In 2009, the Superintendence of Health and Work Risks started to register systematic data on medical services related to RTIs occurring among 2.3 million insured residents of the DR. This system is updated daily through a standardized online declaration of all requests for reimbursement of medical pharmacy services and payments. The correspondent of insurance companies transcribes information from the patient record, including injury diagnosis according to the International Classification of Diseases, 10th edition.

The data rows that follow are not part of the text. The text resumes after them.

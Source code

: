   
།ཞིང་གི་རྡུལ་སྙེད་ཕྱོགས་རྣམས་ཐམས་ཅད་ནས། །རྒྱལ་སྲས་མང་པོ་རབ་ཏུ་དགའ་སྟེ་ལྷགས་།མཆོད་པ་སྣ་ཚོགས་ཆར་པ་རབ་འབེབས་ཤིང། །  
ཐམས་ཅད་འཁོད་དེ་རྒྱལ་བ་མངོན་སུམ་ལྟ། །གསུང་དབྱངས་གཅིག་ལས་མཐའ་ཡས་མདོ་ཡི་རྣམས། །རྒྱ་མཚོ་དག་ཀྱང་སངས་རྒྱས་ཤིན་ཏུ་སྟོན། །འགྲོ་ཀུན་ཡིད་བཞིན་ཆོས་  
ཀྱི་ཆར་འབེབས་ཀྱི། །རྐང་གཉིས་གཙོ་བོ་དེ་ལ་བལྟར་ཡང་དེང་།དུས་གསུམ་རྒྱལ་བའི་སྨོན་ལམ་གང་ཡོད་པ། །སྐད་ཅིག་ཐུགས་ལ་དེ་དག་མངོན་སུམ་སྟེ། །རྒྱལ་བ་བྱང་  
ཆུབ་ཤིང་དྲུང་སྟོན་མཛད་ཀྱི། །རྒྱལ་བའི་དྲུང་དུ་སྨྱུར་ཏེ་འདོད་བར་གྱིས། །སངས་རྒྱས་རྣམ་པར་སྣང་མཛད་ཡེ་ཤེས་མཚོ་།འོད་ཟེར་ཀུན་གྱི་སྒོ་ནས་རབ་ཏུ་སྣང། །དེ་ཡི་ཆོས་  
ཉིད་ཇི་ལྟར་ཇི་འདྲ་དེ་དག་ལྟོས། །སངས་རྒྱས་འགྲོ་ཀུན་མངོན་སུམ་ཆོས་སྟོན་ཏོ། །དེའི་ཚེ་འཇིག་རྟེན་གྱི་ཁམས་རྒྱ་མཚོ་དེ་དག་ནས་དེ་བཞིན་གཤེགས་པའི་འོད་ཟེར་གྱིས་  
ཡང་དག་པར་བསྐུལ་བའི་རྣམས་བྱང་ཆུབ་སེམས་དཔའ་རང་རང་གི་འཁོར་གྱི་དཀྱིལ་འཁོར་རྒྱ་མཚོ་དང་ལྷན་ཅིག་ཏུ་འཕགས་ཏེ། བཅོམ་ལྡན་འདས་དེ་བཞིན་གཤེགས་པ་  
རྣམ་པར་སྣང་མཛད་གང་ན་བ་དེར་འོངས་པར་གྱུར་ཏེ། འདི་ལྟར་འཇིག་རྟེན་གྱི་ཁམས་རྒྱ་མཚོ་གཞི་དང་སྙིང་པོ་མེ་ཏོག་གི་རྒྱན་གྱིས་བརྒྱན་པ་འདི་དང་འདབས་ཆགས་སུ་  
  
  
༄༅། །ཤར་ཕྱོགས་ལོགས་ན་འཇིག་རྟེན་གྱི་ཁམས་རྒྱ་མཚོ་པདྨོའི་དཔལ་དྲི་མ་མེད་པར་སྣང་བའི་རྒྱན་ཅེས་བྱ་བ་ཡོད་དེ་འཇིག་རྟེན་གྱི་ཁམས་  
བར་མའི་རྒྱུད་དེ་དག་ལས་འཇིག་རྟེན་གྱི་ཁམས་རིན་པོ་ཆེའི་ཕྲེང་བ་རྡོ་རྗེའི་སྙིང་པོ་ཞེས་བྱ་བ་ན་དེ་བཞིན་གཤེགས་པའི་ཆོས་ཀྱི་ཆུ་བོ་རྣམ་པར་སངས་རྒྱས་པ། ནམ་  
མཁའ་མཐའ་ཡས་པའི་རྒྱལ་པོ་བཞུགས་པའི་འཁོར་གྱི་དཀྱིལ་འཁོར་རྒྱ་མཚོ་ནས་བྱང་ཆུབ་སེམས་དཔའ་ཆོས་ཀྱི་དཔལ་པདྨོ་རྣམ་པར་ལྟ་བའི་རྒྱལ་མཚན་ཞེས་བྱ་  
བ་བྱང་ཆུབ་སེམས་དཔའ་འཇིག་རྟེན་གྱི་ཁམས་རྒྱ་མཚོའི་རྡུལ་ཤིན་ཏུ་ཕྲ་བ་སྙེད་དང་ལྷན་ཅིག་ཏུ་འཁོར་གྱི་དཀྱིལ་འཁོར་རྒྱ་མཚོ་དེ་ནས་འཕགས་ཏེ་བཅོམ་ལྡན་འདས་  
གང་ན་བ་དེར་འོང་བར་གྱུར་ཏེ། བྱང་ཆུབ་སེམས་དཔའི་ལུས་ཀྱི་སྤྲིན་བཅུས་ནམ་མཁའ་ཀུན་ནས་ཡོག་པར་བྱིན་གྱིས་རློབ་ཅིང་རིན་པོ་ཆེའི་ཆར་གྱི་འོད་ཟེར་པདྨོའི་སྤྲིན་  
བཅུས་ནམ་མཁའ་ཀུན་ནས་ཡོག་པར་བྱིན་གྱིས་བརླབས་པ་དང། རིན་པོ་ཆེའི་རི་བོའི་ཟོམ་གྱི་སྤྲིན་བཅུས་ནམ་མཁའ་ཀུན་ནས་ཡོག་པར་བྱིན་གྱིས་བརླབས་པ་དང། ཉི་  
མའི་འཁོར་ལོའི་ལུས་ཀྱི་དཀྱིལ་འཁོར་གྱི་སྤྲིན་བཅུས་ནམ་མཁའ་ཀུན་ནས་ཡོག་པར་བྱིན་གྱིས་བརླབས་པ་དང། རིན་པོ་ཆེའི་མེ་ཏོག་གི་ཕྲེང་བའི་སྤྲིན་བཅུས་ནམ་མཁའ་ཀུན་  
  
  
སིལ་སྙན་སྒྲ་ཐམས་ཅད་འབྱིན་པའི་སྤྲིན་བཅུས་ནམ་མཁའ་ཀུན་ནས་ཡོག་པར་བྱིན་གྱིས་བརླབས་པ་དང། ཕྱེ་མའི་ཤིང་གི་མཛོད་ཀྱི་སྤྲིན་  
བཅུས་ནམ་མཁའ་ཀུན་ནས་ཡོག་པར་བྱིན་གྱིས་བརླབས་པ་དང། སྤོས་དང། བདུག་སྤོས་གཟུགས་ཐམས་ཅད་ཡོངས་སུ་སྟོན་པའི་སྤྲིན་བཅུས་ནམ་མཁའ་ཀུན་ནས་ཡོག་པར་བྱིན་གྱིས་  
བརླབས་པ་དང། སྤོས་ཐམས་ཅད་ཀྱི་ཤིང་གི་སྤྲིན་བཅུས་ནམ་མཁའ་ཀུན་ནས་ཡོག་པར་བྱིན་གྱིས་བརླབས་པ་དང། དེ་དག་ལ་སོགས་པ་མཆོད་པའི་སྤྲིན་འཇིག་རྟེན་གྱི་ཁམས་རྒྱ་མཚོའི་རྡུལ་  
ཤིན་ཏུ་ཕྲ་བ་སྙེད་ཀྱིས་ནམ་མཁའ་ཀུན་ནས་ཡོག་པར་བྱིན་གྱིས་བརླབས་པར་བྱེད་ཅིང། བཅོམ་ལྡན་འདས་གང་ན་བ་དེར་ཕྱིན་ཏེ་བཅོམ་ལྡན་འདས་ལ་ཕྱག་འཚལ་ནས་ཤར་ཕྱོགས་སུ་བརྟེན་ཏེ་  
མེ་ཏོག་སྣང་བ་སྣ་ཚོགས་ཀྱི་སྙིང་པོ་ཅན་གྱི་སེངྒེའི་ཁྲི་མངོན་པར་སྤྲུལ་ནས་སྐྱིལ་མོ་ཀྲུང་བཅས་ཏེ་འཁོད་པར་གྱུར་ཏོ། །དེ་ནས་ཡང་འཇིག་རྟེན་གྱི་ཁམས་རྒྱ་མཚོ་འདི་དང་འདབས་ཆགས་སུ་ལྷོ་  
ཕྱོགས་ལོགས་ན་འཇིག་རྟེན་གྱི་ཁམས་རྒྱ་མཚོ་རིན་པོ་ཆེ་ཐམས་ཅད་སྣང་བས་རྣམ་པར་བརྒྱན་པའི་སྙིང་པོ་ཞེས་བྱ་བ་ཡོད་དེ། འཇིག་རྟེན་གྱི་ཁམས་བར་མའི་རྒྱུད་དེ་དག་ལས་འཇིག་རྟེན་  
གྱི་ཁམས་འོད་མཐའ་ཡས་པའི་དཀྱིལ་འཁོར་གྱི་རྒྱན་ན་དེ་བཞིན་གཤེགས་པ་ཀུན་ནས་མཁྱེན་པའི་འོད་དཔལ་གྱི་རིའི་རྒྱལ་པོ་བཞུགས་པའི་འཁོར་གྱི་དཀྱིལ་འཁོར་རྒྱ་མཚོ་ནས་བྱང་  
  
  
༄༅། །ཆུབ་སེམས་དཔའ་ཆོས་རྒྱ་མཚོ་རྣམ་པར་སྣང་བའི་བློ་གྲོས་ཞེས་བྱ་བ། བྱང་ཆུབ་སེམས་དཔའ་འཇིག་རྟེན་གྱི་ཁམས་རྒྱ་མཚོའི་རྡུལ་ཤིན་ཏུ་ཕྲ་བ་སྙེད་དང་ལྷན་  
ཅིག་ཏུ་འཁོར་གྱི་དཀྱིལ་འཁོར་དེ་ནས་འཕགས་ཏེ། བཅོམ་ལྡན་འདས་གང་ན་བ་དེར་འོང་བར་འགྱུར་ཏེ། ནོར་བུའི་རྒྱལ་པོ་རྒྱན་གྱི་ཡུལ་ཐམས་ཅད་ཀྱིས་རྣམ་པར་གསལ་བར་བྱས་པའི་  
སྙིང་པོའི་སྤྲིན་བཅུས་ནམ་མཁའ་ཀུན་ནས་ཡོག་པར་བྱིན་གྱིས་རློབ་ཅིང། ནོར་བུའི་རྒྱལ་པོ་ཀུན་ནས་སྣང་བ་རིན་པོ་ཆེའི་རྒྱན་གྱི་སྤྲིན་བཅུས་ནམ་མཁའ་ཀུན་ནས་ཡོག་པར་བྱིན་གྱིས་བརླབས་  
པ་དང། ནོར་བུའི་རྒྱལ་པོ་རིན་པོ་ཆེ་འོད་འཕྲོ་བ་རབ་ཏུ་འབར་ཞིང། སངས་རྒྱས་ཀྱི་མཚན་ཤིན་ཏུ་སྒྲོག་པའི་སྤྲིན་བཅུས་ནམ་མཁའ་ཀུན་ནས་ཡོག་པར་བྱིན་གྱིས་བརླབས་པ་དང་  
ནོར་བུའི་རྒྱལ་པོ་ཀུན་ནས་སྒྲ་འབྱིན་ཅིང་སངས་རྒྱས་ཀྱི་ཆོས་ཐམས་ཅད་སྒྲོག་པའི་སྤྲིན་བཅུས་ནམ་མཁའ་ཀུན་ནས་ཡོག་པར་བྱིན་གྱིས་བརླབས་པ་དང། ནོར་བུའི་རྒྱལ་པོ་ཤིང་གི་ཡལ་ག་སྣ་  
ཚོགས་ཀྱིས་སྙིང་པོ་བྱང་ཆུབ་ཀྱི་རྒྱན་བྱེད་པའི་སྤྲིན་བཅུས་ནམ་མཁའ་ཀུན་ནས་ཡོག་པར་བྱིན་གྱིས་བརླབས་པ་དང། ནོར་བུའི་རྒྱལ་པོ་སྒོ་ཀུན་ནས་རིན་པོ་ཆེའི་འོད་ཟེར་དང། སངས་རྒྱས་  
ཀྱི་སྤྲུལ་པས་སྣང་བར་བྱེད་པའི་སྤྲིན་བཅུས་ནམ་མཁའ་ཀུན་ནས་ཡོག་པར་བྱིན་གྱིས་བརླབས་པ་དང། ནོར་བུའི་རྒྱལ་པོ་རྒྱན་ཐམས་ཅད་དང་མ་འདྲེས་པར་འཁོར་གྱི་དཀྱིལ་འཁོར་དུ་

Identification of duplicates and data cleansing

As a first step, the quality of data sets was checked for variable format, classes, and codes; for instance, whether the RTC date was recorded with the same format for all entries was verified. A semiautomated search of duplicate records was conducted using Microsoft Office Access 2010 by linking all common characteristics, such as the national identity number (NIN), names, date, gender, province, type of collision, age, admission diagnosis, and hospital where the person received medical care (5, 6). Variables with a similar format and manually unformatted or free-text variables were automatically linked (i.e., family names and street names). A duplicate record was defined as an instance of the same person being counted twice. All identified duplicate records were verified manually and merged into the oldest record if NIN, gender, and province were identical or if any of the above were the same and name, date, and age were similar. An additional correction for fatality was performed as a previous study indicated that fatality might not be accurately reported in police- and health-based data sets (16). Therefore, both data sets were compared with forensic medicine data and those reported as injured in both data sets but registered as dead in the forensic medicine database were corrected.

Assessment of variable availability

We verified whether police and health insurance data sets included core characteristics recommended in the WHO injury surveillance guidelines: identifier, age, gender, intent, activity, place of occurrence, nature of injury, mechanism of injury, mode of transport, road user, and counterpart. The list was extended to include characteristics identified in the recent WHO and Centers for Disease Control and Prevention guidelines (13, 14).

Linking of data sets and statistical analyses

Duplicate records were characterized as proportions of total records registered. The availability of variables was characterized by the proportion of RTI records with each variable documented after removal of duplicates. RTI case records in police and insurance data sets were linked by using a semiautomated linking procedure. As gender and province were found to be the two most consistently coded variables, we devised two linking strategies: a less restrictive strategy required province and gender to be identical, RTC dates to be similar (within two days of each other), ages to be similar (within five years), and any two of the other variables to be similar; a more restrictive strategy required province, gender, and date to be identical and age and any three of the other variables to be similar. The RTI case characteristics associated with appearing in only one data set were assessed by multinomial logistic regression analyses. For these analyses, RTI cases were coded as "0" for linked, "1" for only in police records, and "2" for only in insurance records. Microsoft Access was used for the linking procedure, and SAS version 9.1 was used for all statistical analyses.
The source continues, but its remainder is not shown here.